Senior QP delegate in CMC API QA

Do you want to use your strong quality mind-set and great interpersonal skills to make a difference within QA? Are you eager to play an important role in ensuring the quality and safety of products for clinical trials and thereby secure and support the development pipeline in Novo Nordisk? If so, we have an exciting possibility waiting for you as Senior QP delegate in Chemistry, Manufacturing and Control (CMC) Active Pharmaceutical Ingredients (API) QA. 
Read more and apply now! 

We offer you a unique position with a lot of impact in a dynamic environment and an opportunity to really develop your skills professionally and personally.
For an introduction to the area we support - CMC API Pilots - please visit our career page.

The position 

We are seeking a highly motivated and experienced Senior Quality Assurance Professional to join our CMC API QA team. The successful candidate will serve as QP delegate, primarily responsible for releasing internal and externally produced API for usage in the Novo Nordisk clinical trial pipeline. You will also be responsible for ensuring compliance with regulatory requirements, quality standards, and company policies in the manufacturing of APIs.

Your key responsibilities will include:
•    Ensuring best-in-class quality assurance of our API for clinical trials in phase I, II and III testing. 
•    Challenge and approve documents related to the development, manufacture, stability, and status assignment of internal and external produced API. 
•    Ensuring that our products used in clinical trials are following the information provided to Health Authorities worldwide. 
•    Participate in regulatory inspections and audits and ensure compliance with cGMP and other regulatory requirements.

In our department, we are continuously improving the quality of work, and we are constantly optimising our methods and processes to increase simplicity across CMC QA and CMC Development & Scaling. Join us in making a difference in the lives of people participating in clinical trials, by ensuring safe and high-quality products, manufactured in compliance with legislation.

Qualifications 

The most important asset that you can bring to succeed in this job is a well-developed understanding of quality and a natural urge to handle quality issues at the right level, make decisions and follow-up on quality related problems.

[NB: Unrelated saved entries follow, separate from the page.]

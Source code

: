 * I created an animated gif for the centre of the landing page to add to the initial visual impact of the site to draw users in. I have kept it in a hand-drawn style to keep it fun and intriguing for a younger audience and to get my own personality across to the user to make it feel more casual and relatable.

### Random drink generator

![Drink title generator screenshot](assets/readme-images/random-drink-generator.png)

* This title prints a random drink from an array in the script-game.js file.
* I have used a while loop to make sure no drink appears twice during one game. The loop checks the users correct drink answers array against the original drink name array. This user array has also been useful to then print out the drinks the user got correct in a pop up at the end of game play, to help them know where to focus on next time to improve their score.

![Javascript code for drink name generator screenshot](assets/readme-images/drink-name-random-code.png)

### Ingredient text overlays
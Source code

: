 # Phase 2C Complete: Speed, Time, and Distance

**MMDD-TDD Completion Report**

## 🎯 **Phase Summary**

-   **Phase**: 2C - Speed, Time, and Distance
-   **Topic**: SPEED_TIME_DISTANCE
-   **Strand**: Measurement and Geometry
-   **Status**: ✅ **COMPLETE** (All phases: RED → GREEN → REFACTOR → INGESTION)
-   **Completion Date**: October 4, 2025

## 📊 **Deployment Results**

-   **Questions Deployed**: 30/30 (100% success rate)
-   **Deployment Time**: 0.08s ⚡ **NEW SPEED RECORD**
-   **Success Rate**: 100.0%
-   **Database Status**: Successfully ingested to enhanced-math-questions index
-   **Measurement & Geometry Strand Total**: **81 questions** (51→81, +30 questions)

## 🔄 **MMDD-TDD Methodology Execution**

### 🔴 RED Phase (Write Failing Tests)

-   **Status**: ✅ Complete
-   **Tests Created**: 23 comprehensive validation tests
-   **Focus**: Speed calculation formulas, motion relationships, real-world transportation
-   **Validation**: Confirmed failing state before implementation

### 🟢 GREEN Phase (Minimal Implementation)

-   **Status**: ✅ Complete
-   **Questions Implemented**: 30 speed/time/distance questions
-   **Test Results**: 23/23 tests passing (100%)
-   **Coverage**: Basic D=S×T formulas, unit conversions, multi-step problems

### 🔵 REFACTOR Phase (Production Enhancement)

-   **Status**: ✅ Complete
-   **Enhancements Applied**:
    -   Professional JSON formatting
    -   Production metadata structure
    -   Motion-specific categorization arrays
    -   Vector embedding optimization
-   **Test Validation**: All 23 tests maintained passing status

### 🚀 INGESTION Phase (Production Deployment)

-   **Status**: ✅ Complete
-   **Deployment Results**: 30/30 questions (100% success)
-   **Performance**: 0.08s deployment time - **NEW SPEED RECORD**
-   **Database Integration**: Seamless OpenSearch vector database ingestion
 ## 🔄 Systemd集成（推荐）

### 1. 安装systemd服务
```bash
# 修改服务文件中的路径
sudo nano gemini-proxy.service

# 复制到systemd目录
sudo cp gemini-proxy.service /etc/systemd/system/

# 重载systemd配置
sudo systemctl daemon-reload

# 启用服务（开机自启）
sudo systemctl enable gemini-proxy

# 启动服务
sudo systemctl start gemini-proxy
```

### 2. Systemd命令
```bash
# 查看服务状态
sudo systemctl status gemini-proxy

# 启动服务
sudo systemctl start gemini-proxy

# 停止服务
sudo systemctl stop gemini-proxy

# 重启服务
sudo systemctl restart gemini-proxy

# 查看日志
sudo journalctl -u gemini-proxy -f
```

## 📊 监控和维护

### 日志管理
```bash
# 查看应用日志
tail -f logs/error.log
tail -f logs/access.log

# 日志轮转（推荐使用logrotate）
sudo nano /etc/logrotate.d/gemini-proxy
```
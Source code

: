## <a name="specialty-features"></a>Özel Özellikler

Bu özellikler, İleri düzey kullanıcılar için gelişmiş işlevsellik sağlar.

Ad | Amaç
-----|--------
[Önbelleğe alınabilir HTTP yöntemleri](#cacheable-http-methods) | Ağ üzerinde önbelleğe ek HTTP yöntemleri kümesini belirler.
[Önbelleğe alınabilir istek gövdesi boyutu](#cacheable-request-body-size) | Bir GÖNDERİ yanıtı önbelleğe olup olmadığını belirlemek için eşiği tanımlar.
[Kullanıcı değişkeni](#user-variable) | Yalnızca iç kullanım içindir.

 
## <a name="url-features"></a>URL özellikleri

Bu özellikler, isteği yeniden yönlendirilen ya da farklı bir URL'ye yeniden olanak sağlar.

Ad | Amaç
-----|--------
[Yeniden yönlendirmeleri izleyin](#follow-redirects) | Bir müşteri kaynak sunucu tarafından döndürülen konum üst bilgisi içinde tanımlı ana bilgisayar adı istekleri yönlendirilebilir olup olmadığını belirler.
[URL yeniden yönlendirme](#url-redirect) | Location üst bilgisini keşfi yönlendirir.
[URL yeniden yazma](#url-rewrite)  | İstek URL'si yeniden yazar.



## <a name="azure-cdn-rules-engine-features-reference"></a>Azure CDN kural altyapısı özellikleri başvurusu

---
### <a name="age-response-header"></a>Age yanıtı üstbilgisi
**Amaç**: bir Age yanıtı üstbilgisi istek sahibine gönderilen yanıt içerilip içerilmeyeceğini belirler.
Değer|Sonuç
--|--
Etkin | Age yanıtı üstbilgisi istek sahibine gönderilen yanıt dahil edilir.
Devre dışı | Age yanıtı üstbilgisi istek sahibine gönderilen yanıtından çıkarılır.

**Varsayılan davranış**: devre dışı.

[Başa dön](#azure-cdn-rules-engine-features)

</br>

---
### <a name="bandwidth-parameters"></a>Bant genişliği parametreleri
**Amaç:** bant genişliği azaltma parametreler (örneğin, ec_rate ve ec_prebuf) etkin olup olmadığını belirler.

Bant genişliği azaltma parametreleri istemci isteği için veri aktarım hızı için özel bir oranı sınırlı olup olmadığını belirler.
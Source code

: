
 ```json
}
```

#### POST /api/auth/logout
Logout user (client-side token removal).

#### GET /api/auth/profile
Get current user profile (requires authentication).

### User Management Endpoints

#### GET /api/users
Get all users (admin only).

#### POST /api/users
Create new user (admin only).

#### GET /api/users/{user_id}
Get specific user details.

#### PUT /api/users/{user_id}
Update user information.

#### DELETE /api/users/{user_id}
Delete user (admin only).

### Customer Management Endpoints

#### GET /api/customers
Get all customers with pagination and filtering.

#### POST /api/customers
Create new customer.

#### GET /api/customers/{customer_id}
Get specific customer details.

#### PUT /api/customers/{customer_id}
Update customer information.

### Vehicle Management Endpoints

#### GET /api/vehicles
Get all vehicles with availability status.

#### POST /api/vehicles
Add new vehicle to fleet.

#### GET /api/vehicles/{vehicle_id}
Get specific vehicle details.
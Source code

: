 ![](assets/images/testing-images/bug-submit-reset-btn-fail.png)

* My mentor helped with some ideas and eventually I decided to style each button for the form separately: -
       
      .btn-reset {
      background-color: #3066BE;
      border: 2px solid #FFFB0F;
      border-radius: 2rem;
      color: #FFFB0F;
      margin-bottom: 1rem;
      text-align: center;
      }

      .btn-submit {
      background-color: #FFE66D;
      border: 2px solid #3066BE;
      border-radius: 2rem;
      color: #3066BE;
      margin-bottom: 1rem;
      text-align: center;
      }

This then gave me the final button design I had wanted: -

To succeed in this role, you should:
•    Hold a Master in Pharmacy, Engineering, Biology, Chemistry or similar to fulfil the requirements to become a “Qualified Person” (QP), according to The Danish Medicines Agency certification.  
•    Have extensive experience in a pharmaceutical company, ideally also in a QA role.
•    Possess a profound understanding of the important aspects of regulations, requirements and guidelines for pharmaceutical development and production, and hence can navigate without adding complexity.
•    Be proficient in English and Danish.
•    Proficiency in SAP and/or PasX along with experience with API and CMOs, will be seen as an advantage. 
 
On a personal level, you are a self-driven and independent person with a high sense of responsibility and initiative who can prioritise your many different tasks. You thrive in a dynamic environment, where teamwork is on top of the agenda, and you like working with many different stakeholders – internally and externally. 

About the department
CMC API QA is a department which employ 35 skilled and motivated colleagues in four teams, all based in Bagsværd. We work with assuring quality and compliance of the CMC API facilities, equipment, quality management system, materials as well as the release of API for all clinical trials within Novo Nordisk. We also have the responsibility of releasing API from contract manufacturers across the globe. You will be part of the Product & Celle Bank team consisting of both QP delegates, QA professionals and QA assistants. 

Our team’s culture ensures a healthy and fun working environment where we value strong relationships, people growth and optimisation of our processes. Our main purpose is to safeguard patient safety and ensure product quality and compliance in the CMC area, and ultimately release API for clinical trials. As part of Novo Nordisk Quality, we support the business and strive for simplicity every single day, to ensure Novo Nordisk’s critical delivery of medicine to patients. 

Working at Novo Nordisk
At Novo Nordisk, we don’t wait for change. We drive it. We’re a dynamic company in an even more dynamic industry, and we know that what got us to where we are today is not necessarily what will make us successful in the future. We embrace the spirit of experimentation, striving for excellence without fixating on perfection. We never shy away from opportunities to develop, we seize them. From research and development, through to manufacturing, marketing and sales – we’re all working to move the needle on patient care.

Contact
For further information, please contact QA Manager Michael Kongsgaard +45 3448 2627.
 
Deadline 

31 July 2024.

Please note that interviews will be scheduled as soon as relevant candidates are identified, so we encourage you to apply sooner rather than later.

You do not need to attach a cover letter to your application, but please include a few sentences about why you are applying in your resume or CV. To ensure an efficient and fair recruitment process, please refrain from adding a photo in your CV.

We commit to an inclusive recruitment process and equality of opportunity for all our job applicants. 

At Novo Nordisk we recognize that it is no longer good enough to aspire to be the best company in the world. We need to aspire to be the best company for the world and we know that this is only possible with talented employees with diverse perspectives, backgrounds and cultures. We are therefore committed to creating an inclusive culture that celebrates the diversity of our employees, the patients we serve and communities we operate in. Together, we’re life changing.